Duas vidas e um destino

– Você precisa educar a sua filha. Dê-lhe alguns conselhos para não fazer escolhas erradas, vociferou Emiliano à esposa, recém-chegado da rua, e seguiu para o andar de cima do velho casarão da fazenda, sem esperar a réplica. Ela não ousaria desafiá-lo!

Dona Iolanda ouviu aquela rispidez na fala do marido, e, simplesmente, ignorou. Sentada no sofá da varanda, acarinhava Sidney deitado em seu colo, que abria e fechava os olhos sonolentos. O angorá parecia ser o único naquela casa que a compreendia. Emiliano jamais dera o braço a torcer. Foi assim, quando levou Ceciliana a estudar no convento, privando-a da companhia da única filha. A menina chorou, implorou, mas ele não cedeu.

Desde o desentendimento entre Emiliano e Santiago sobre os marcos de terras da fazenda, a vida mudara radicalmente. Um batalhão de policiais se instalou na região e seguiu-se o longo processo na justiça. Eles romperam a amizade de infância e nunca mais se falaram. Os demais lindeiros tomaram rumo na vida. O doutor Anselmo vendeu as terras e foi embora para o Mato Grosso. A viúva Quitéria foi morar com o filho mais novo na cidade.
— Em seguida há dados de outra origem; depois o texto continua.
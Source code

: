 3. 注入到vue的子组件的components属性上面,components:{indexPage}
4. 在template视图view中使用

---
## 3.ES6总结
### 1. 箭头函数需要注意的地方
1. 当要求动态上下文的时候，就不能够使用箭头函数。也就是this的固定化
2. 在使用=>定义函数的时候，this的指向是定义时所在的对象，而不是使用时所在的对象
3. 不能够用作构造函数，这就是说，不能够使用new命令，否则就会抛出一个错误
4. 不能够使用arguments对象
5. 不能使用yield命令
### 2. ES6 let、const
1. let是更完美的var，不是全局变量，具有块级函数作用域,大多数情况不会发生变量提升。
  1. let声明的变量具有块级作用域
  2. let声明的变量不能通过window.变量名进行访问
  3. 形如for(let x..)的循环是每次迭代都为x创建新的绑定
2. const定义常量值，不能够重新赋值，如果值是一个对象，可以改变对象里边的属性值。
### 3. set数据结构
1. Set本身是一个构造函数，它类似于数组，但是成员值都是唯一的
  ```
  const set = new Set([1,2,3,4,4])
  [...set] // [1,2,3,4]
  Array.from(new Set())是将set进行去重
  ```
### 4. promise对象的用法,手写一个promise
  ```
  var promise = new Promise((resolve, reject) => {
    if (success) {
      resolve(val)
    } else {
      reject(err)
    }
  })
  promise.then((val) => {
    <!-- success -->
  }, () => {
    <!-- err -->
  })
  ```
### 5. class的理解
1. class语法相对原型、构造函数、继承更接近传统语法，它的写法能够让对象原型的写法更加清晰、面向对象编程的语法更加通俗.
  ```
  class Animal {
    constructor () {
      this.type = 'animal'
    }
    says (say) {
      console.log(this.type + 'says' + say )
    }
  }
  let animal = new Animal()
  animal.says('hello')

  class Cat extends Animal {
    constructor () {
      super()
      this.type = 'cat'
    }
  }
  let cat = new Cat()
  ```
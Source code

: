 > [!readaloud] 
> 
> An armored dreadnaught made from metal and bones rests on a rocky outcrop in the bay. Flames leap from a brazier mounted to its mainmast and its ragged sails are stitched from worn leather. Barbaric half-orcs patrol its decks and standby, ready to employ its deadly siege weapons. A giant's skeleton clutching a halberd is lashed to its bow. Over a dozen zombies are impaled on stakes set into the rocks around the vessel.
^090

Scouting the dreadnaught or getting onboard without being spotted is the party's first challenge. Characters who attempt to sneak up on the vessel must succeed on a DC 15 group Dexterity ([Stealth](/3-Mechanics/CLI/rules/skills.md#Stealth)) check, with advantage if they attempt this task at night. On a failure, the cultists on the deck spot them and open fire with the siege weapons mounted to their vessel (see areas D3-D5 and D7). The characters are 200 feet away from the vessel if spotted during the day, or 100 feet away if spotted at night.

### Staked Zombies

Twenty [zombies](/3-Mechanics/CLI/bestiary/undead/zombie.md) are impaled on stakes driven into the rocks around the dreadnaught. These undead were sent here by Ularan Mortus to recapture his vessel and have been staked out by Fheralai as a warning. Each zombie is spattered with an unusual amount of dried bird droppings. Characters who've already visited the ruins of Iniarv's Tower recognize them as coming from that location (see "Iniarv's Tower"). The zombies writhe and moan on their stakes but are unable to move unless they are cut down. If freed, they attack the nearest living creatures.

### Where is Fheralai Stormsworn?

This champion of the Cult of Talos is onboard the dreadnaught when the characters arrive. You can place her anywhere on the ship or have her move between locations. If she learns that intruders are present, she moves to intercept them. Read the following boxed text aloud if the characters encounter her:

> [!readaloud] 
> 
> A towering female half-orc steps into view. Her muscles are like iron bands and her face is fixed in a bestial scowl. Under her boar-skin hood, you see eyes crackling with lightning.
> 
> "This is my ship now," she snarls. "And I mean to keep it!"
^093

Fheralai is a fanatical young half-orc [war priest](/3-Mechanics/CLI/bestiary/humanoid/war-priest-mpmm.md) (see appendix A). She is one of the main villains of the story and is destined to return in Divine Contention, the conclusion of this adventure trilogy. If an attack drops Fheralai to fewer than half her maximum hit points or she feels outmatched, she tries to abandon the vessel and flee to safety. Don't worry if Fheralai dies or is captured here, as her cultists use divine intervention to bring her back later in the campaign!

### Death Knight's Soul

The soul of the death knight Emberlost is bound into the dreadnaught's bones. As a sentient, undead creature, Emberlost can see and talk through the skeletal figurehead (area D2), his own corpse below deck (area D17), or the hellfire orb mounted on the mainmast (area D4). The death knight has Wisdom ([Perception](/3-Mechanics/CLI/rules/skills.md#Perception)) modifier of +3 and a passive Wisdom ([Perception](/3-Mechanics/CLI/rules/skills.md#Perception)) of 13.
Aumentou a distância entre as famílias, enquanto o tempo se encarregara de enrijecer posturas e agravar suscetibilidades.

Não foi a perda de alguns alqueires de terra que consumiu Emiliano ao longo dos anos, mas a traição do amigo. Desde que foi surpreendido pela covardia no esbulho da sua propriedade, que ele nunca mais foi o mesmo. Quando ambos saíram do fórum, no dia em que o juiz leu a sentença, cada um seguiu caminhos em direções opostas. A cicatriz daquela lesão moral é questão de honra que levarão para o túmulo, sem revisão de acordos.

Na época dos fatos, Ceciliana tinha cinco anos; Junior, o filho de seu oponente, sete. As duas famílias traçavam uma aliança para os filhos, que brincavam como toda criança, alheios ao futuro. Na inocência, eram alvos da trama dos pais, que estrategicamente, pensavam unir as terras. As tratativas tinham como objetivo manter a tradição e perpetuar o nome de família nos domínios da região. Doze anos se passaram.

Os filhos não devem pagar pelos erros dos pais, repetia Dona Iolanda nos momentos de rara lucidez do marido. Aquela fala era uma tentativa de amenizar a polêmica que se avizinhava. A amizade proibida entre os jovens driblou toda e qualquer vigilância, e talvez por isso, que sem o saber, Emiliano andava desconfiado do comportamento da filha, que contava com a cumplicidade da mãe.

O pai era quem dava a última palavra sobre o destino da menina. Três meses de férias passaram rápido demais. Não tinha choro nem protestos. Ceciliana iria morar na capital e estudar na universidade. Tudo para proteger a filha das amizades inconvenientes. Ceciliana estava inconsolável. Só um milagre poderia salvá-la daquela situação. Os dias se aproximavam, quando Celina, a empregada doméstica, bateu à porta do seu quarto e entregou-lhe uma carta sem remetente.

Três semanas depois, Ceciliana estava a caminho da universidade, conforme o desejo do pai, e esforçava-se para não deixar transparecer a sua euforia. Levava apenas duas malas grandes com roupas e objetos pessoais. O pai estranhou aquela aceitação repentina, mas nada disse. Na carta, Junior revelara a aprovação no vestibular de medicina e sua mudança para a capital.